When the string "caption" is part of a line below, that line should be copied.
· · · ·
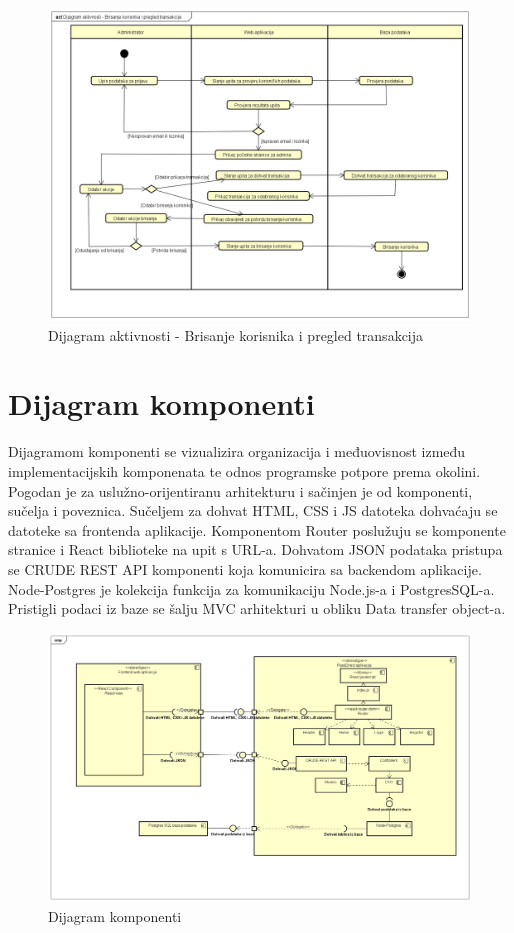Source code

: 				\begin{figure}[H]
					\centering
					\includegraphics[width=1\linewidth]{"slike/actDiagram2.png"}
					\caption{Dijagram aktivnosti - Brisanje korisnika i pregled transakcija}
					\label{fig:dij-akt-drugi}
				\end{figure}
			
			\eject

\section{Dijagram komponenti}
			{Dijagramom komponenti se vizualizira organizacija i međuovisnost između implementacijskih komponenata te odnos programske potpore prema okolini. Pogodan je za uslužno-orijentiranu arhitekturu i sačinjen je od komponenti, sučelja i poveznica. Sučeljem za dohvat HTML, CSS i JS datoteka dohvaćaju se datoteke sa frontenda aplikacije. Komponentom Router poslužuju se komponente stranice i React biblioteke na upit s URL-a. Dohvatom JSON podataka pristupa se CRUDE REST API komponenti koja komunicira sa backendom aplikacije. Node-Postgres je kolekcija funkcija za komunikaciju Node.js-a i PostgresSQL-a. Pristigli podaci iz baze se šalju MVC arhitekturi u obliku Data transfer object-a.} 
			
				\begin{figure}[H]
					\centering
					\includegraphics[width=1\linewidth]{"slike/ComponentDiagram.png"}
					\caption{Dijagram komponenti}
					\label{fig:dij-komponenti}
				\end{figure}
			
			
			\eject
· · · ·
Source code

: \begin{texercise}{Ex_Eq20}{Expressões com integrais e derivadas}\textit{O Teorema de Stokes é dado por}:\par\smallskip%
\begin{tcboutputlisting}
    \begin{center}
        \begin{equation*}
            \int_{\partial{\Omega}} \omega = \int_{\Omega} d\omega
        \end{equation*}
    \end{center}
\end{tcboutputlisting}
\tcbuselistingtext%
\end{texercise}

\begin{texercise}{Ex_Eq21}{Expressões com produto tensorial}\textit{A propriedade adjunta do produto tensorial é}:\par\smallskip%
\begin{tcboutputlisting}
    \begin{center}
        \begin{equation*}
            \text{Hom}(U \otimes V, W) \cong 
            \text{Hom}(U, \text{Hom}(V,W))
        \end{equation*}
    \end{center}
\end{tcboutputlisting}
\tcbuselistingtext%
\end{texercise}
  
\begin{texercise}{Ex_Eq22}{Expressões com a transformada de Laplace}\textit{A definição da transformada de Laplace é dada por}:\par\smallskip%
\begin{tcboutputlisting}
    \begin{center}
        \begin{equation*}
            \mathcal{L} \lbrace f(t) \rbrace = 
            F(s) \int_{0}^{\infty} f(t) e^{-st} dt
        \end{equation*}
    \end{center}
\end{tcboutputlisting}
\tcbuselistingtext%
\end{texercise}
· · · ·
## RESULT BELOW
					\caption{Dijagram aktivnosti - Brisanje korisnika i pregled transakcija}
					\caption{Dijagram komponenti}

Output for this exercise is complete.